BANYUWANGI – Ribuan anak muda berkumpul di pendapa Sabha Swagata Blambangan kemarin (31/3). Bukan kumpul-kumpul biasa, anak-anak muda asal seantero Banyuwangi tersebut menimba ilmu entrepreneurship melalui kelas-kelas kreatif yang dipusatkan di rumah dinas bupati tersebut.

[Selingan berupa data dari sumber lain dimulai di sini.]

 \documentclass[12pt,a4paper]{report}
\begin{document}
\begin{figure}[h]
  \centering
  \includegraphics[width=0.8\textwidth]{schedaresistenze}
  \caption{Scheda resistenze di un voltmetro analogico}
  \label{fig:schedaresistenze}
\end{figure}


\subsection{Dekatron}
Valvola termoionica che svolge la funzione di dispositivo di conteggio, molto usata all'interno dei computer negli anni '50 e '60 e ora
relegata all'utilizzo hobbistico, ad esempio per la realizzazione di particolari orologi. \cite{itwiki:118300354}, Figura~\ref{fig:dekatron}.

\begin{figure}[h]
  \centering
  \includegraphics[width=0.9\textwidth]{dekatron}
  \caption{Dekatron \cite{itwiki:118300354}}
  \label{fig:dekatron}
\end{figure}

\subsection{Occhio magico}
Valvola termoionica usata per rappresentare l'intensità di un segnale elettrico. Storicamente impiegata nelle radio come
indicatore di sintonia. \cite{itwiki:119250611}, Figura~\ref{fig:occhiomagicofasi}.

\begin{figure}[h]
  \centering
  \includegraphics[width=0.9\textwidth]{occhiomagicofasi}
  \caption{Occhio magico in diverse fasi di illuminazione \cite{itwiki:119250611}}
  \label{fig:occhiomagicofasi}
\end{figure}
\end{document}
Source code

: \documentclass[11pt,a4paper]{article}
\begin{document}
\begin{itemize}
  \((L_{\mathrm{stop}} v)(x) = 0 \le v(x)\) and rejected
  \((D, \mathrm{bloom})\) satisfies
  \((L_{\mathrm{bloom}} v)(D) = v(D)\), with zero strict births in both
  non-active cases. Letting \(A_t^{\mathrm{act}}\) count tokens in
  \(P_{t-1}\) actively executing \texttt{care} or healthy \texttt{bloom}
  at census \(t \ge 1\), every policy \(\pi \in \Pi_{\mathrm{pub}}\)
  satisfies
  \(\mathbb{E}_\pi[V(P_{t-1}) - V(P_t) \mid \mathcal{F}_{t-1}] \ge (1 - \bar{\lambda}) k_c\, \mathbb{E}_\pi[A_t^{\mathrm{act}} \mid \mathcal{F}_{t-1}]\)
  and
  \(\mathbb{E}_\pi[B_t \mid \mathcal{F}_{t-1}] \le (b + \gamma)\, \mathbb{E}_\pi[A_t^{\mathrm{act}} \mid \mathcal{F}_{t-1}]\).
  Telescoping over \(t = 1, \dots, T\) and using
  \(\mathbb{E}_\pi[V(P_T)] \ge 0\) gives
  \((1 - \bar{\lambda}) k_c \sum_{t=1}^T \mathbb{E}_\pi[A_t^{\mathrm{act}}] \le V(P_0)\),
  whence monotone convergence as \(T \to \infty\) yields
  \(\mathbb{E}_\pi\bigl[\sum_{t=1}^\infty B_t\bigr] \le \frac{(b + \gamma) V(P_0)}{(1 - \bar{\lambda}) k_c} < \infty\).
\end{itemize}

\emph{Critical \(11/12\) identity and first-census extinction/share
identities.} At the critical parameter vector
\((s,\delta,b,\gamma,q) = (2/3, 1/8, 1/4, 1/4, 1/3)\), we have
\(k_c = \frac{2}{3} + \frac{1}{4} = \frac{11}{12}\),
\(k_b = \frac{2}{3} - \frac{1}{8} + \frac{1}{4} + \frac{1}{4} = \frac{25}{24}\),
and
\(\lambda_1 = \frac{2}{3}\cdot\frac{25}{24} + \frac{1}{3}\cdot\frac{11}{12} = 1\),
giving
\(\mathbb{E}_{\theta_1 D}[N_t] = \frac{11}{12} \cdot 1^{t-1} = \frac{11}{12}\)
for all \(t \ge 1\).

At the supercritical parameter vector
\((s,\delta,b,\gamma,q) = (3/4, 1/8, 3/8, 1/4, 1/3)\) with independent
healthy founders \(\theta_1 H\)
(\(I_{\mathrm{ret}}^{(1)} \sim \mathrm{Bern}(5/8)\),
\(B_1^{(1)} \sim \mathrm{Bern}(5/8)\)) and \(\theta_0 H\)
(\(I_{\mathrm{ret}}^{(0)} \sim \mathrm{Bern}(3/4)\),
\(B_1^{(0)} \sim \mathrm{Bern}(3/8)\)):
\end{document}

Ada empat kelas yang disediakan. Peserta pun boleh memilih kelas yang diikuti sesuai minat masing-masing. Bagi penggemar kopi dan ingin jago meracik kopi hingga berjualan kopi, misalnya, tersedia Kelas Kopi dengan mentor dari praktisi. Peserta yang ingin piawai dalam dunia fotografi, terutama fotografi jurnalistik, tersedia kelas photo journalist dengan pembicara fotografer asal kantor berita nasional, Antara.
Begitu juga buat peserta yang ingin menjadi penata rias, panitia menyiapkan Kelas Cantik dengan menghadirkan praktisi Make Up Artist kelas nasional. Ketiga kelas itu dibuat spesial karena hanya menampung masing-masing 50 peserta.
Bukan itu saja, pada acara yang digelar salah satu Badan Usaha Milik Negara (BUMN), yakni Bank Nasional Indonesia (BNI) tersebut juga tersedia Kelas Internet Marketing. Dua pembicara berkompeten dihadirkan pada kelas yang bertajuk “Aku Saudagar Muda” tersebut. Mereka adalah CEO Radja Cendol Danu Sofwan dan Pendekar Internet Marketing, Cucuk Rustandi.
Kegiatan Kelas Kreatif tersebut dihadiri Sekretaris Menteri (Sesmen) BUMN Imam Apriyantono Putro. Selain itu, hadir pula Direktur Teknologi Informasi dan Informasi BNI Dadang Setiabudi serta Bupati Abdullah Azwar Anas.
Corporate Secretary BNI Meiliana menuturkan, Kelas Kreatif BUMN ini merupakan jawaban atas tantangan pengembangan ekonomi kreatif. Terutama kesiapan sumber daya manusia (SDM) yang kreatif, inovatif, dan berdaya saing tinggi. Dikatakan, kreativitas perlu diasah sejak dini sehingga pada akhirnya pemuda akan memiliki bekal untuk menggerakkan ekonomi kreatif. “Dengan kelas ini diharapkan dapat meningkatkan kompetensi pelajar, santri, dan anak-anak muda dalam menghadapi persaingan global melalui pembelajaran berbasis keterampilan hidup atau life-skilled based education,” ujarnya.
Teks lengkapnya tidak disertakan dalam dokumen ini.